[[ Records shown open ]]

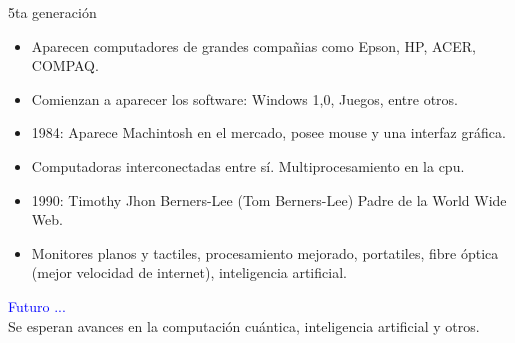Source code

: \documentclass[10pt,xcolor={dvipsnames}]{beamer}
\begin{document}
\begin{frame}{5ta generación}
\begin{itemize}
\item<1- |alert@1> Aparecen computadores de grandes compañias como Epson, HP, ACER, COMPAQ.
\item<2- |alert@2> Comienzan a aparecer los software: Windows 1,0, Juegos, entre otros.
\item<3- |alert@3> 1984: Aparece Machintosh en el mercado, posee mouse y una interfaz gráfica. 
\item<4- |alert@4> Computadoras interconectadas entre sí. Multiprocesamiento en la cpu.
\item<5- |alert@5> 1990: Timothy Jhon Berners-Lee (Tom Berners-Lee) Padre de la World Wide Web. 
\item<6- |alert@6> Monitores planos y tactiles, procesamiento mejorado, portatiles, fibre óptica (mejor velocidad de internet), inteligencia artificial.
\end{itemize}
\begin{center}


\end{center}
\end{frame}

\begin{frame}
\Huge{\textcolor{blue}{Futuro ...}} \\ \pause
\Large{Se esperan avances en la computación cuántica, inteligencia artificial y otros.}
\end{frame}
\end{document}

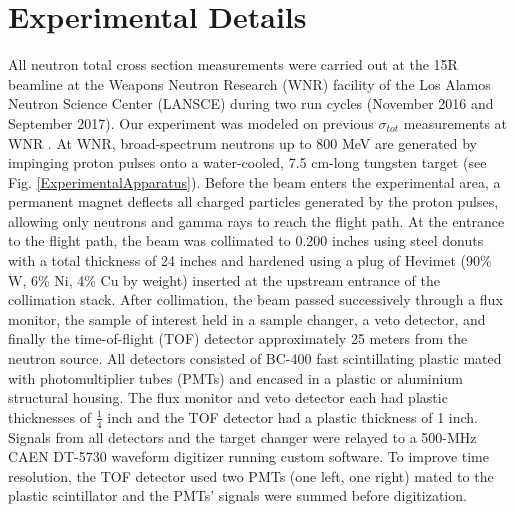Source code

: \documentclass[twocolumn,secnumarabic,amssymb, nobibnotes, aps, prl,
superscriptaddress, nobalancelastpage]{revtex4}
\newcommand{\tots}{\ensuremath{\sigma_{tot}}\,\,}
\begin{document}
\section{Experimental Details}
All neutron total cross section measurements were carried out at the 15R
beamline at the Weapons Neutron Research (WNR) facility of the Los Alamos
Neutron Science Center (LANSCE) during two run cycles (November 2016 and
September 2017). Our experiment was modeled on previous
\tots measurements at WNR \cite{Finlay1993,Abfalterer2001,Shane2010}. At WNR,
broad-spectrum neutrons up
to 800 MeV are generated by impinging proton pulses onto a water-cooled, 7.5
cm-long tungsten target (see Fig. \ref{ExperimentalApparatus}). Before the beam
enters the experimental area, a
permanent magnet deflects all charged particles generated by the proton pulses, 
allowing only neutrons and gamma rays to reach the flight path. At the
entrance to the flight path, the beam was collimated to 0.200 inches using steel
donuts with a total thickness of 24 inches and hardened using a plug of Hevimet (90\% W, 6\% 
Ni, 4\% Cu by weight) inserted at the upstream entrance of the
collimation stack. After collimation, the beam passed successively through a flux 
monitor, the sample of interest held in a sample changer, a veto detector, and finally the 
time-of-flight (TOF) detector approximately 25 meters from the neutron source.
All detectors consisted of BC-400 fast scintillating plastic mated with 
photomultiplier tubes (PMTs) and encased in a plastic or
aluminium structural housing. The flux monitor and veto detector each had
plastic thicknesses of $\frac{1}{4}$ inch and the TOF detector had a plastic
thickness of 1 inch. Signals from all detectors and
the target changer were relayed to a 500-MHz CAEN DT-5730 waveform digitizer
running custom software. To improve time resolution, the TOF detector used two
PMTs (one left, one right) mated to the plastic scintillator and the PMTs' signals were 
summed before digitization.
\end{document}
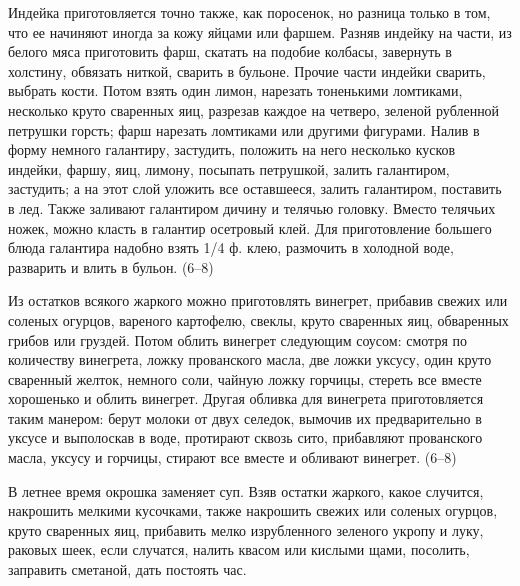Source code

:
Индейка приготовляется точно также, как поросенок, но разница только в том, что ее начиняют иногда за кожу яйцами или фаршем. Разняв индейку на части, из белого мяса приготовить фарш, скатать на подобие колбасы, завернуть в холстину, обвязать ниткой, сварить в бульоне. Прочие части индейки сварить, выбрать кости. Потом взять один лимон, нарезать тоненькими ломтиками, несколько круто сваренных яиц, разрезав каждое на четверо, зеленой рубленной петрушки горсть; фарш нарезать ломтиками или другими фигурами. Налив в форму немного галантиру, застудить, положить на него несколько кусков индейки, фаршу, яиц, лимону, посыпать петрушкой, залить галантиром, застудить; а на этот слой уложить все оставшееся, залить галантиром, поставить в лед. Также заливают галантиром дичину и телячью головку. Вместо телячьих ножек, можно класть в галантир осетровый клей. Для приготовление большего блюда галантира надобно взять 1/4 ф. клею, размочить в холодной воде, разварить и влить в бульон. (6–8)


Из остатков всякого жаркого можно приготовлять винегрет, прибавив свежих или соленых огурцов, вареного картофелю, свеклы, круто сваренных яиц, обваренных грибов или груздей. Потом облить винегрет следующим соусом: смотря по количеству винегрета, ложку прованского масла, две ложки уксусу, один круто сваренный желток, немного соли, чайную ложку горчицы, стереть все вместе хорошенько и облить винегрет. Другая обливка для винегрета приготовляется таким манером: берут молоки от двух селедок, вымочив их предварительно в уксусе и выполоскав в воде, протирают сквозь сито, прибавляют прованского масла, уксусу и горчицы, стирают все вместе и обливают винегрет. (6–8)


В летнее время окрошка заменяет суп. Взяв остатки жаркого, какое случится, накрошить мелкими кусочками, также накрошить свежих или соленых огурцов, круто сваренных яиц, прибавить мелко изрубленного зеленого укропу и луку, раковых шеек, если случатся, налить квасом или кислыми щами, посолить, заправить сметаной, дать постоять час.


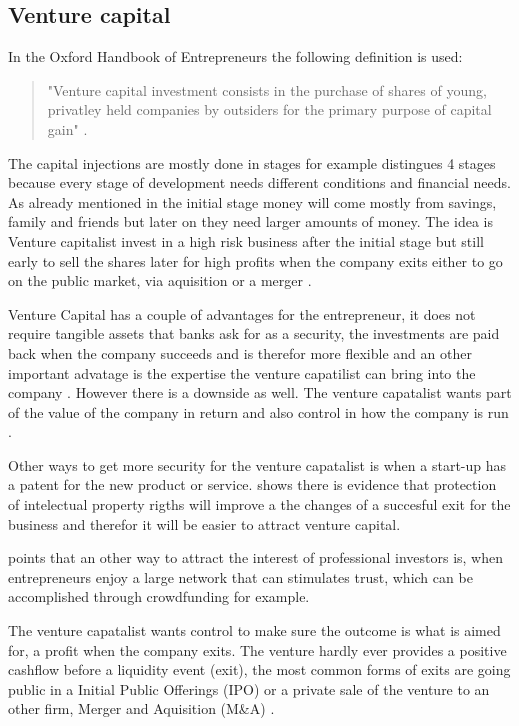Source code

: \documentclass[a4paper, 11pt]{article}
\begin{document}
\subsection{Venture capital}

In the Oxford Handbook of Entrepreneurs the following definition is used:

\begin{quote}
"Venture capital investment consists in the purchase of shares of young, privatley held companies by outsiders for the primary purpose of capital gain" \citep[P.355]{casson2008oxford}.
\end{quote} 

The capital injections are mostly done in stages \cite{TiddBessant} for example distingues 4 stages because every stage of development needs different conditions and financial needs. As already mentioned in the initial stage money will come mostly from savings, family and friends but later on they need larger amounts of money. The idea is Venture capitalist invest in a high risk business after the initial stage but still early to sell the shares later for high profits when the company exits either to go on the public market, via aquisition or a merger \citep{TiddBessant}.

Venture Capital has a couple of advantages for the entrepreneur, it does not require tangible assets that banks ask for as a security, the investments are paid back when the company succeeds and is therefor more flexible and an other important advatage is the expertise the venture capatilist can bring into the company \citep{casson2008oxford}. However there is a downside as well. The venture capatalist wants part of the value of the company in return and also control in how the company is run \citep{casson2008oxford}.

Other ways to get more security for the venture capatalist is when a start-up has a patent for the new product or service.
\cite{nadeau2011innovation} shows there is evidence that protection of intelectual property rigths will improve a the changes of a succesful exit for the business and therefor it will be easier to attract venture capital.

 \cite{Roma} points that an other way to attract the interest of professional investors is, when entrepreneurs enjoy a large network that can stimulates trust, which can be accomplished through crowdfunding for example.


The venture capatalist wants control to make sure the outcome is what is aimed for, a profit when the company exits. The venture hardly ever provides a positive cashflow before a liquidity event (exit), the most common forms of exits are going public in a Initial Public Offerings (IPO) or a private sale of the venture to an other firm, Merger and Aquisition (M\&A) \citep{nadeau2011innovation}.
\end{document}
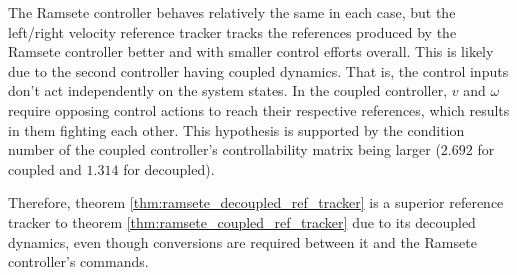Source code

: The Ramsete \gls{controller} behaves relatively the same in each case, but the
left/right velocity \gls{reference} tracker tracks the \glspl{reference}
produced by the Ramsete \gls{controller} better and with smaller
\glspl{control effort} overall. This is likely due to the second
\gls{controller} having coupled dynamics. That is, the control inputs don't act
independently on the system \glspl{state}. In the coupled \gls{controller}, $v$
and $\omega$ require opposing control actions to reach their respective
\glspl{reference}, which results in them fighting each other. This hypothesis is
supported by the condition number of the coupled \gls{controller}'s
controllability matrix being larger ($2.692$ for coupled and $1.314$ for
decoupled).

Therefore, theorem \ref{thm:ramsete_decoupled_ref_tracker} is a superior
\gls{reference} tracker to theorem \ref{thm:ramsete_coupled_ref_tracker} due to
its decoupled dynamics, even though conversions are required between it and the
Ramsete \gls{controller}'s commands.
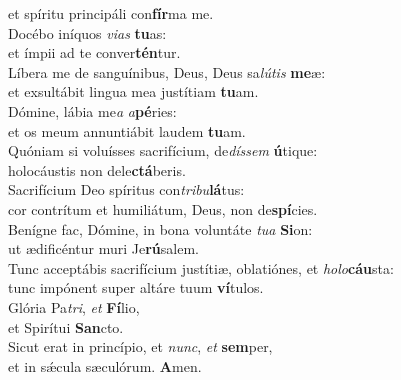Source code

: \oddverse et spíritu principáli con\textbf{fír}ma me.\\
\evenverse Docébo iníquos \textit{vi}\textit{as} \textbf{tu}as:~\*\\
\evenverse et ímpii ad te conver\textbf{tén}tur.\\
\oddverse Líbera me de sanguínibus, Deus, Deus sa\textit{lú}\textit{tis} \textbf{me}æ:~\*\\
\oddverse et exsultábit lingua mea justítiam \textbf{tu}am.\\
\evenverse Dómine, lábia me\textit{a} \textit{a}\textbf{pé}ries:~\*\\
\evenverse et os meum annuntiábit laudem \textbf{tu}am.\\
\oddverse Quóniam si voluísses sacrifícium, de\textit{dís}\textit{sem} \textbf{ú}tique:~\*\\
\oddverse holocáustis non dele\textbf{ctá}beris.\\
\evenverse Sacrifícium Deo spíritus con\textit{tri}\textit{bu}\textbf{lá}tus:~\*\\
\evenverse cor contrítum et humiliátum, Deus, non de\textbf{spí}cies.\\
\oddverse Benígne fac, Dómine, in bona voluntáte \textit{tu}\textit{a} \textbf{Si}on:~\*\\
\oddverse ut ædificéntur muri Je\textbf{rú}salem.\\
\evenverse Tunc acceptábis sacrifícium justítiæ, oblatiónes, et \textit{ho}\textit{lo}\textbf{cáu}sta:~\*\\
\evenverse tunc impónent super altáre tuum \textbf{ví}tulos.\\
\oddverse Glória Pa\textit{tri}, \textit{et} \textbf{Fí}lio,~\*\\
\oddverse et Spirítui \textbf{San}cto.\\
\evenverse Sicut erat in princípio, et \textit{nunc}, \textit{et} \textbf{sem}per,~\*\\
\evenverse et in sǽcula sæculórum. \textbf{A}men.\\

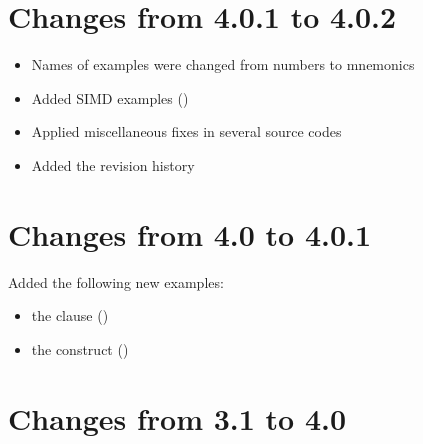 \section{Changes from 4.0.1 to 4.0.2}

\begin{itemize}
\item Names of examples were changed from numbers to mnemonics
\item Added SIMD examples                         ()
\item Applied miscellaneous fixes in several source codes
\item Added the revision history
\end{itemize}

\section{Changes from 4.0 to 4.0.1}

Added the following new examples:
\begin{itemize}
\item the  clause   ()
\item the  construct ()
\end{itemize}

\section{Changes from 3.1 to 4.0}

[[ Records shown closed ]]

▶ Task instructions:
Identify each line in the entries with the word "This" and copy it.

▶ Output:
\glspl{control effort} overall. This is likely due to the second
\glspl{reference}, which results in them fighting each other. This hypothesis is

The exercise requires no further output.